**What is needed:** Report every line of the data that includes "have".
------ Source material ------
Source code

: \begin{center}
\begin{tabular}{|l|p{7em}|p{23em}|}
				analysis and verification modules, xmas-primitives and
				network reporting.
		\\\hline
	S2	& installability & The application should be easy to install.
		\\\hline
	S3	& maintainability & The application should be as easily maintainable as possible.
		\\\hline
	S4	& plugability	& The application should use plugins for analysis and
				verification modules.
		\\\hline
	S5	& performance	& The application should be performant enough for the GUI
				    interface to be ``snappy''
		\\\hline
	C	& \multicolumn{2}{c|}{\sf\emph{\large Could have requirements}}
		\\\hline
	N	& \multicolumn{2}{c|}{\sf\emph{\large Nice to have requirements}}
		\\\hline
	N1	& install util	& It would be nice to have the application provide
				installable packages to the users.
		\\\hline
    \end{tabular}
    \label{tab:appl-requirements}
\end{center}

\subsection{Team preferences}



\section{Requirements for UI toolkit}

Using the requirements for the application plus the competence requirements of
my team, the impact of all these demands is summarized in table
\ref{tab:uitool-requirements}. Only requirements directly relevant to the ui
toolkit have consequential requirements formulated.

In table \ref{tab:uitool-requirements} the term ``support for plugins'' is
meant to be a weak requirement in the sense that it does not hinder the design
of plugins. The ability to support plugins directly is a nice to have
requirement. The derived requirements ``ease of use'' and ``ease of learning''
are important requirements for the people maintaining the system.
------
------ Source material ------
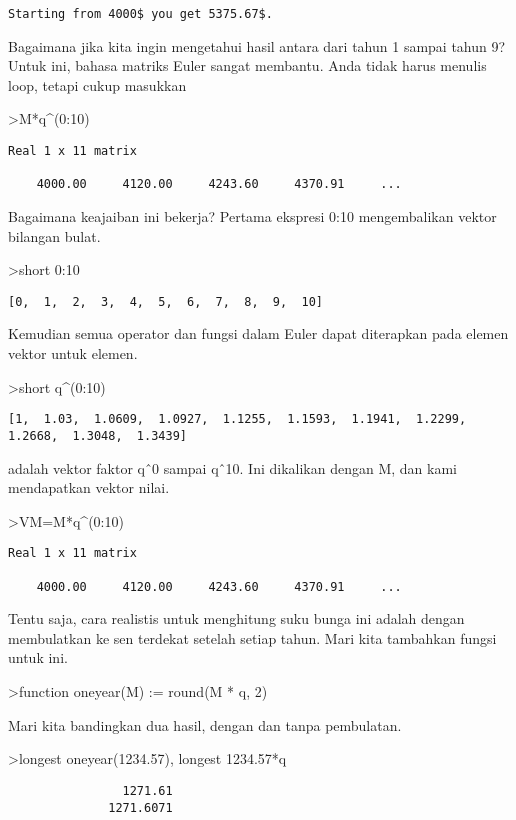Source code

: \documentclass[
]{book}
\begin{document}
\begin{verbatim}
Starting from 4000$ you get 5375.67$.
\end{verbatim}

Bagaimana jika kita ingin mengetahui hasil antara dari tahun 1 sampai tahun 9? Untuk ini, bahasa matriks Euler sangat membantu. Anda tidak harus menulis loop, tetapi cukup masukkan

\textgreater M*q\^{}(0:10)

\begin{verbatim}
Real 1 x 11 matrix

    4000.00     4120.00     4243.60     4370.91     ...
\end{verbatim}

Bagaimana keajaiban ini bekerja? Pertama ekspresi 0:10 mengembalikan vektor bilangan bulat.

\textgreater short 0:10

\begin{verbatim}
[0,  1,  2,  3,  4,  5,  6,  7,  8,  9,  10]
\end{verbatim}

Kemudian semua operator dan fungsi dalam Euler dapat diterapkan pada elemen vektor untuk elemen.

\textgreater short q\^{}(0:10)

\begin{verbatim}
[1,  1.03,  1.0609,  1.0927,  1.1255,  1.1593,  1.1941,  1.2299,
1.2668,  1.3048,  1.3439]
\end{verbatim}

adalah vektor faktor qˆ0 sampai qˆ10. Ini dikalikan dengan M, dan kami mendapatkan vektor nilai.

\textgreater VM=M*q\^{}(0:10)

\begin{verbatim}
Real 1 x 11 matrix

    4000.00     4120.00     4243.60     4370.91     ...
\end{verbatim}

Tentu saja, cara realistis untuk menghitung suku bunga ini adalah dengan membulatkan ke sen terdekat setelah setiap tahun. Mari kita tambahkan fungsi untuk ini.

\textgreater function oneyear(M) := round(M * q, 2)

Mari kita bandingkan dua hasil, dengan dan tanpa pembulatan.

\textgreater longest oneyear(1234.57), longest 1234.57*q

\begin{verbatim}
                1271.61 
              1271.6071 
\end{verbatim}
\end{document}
------
**Worked solution:**
	C	& \multicolumn{2}{c|}{\sf\emph{\large Could have requirements}}
	N	& \multicolumn{2}{c|}{\sf\emph{\large Nice to have requirements}}
	N1	& install util	& It would be nice to have the application provide
toolkit have consequential requirements formulated.
of plugins. The ability to support plugins directly is a nice to have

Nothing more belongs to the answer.